婚約破棄された私。たった一言ですべてが変わりました。
「エミリア・フォード。君との婚約を破棄する」
堂々とした声が、晩餐会場の空気を切り裂いた。
招待客の視線が一斉に私へと注がれる。驚き、侮蔑、興味本位。どれも慣れたものだった。けれど、今回ばかりは少し違う。
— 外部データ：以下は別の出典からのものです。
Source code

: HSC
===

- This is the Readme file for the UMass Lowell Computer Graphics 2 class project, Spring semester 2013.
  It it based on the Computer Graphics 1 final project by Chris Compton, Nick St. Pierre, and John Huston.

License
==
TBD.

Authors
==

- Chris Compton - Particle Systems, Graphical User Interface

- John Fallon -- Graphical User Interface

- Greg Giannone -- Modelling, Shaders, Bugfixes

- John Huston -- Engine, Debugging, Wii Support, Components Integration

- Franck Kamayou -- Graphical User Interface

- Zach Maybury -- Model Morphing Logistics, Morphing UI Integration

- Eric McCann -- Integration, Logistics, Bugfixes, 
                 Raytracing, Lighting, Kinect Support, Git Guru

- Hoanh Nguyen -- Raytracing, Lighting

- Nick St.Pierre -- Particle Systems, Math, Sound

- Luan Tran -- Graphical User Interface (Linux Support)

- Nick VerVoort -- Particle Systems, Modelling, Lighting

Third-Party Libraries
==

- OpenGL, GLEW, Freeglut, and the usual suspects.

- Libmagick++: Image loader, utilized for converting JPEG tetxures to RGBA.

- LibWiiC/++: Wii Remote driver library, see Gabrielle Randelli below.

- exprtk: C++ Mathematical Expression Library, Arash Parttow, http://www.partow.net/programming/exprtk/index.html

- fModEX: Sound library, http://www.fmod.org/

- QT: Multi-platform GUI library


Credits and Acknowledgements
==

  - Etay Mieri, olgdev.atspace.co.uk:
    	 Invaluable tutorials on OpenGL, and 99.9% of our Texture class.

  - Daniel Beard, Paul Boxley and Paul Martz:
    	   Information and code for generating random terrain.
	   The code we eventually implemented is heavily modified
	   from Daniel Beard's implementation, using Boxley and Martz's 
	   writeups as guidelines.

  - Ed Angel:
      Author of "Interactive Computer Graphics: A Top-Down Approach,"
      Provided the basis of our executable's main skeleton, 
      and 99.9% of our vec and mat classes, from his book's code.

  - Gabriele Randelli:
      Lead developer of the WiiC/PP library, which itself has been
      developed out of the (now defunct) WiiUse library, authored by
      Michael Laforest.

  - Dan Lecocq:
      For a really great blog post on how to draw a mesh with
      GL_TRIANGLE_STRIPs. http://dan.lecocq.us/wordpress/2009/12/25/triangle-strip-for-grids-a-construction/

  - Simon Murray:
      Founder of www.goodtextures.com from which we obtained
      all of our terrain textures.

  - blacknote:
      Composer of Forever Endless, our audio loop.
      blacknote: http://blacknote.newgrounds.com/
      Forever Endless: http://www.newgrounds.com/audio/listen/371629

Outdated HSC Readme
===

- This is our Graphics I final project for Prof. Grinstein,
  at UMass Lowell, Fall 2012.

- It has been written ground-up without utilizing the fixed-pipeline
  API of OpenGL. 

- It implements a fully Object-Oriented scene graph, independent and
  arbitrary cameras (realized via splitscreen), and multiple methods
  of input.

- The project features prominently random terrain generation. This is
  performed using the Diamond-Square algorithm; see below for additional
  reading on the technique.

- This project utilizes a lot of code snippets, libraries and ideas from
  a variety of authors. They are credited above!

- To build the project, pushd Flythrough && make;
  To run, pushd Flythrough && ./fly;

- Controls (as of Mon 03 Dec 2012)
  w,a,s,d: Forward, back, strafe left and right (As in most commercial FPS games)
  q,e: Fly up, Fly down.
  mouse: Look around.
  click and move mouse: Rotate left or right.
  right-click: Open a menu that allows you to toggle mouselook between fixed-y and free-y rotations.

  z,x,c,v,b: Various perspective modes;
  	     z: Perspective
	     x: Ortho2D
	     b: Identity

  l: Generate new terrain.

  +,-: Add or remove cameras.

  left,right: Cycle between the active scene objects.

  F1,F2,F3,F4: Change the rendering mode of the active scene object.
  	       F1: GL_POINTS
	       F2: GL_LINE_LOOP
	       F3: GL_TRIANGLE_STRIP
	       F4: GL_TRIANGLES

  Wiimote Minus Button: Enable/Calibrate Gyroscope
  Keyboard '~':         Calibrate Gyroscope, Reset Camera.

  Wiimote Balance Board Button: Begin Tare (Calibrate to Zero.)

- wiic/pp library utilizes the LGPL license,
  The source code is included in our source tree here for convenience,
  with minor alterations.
なにせ、それを告げたのは王太子ルシアス殿下、婚約者本人だったのだから。
私は、グラスをそっとテーブルに置いた。
「理由を、お聞かせいただけますか?」
「君の性格に問題があると、各方面から聞き及んでいる。特に、侍女への態度が冷酷だと」
また、その言葉か。いつもの筋書き。
だが私は、薄く微笑む。
「……では、証拠をお持ちですか?」
ルシアス殿下が一瞬、言葉を詰まらせた。目が泳ぐ。
「それは……複数の証言がある」
「証言では不十分です。私は公爵令嬢。婚約破棄にはそれ相応の証拠が必要です」
「エミリア、おまえは……!」
「では逆に、私から一つ提案を」
私は静かに立ち上がる。広間が水を打ったように静まり返る。
「この婚約、私から破棄いたします。王太子殿下のような、流言に踊らされるお方に国は任せられませんので」
「な……!」
ルシアスの顔が赤く染まった。
私は続ける。
「本日をもって、フォード家は王太子派から離脱いたします。私が代わりに次期女王になるという話も、これで白紙ですわね」
ざわつく貴族たちの間から、次期国王派筆頭である第二王子がゆっくりと立ち上がる。
「ではエミリア。今後は我が派で助力を願いたい」
「喜んで。王子殿下」
ルシアスはその場で言葉を失った。私は静かに頭を下げ、退室する。
——たった一言で、すべてが変わった。
だが本当は、最初から変わってなどいなかった。
愚か者の末路は、最初から決まっていたのだ。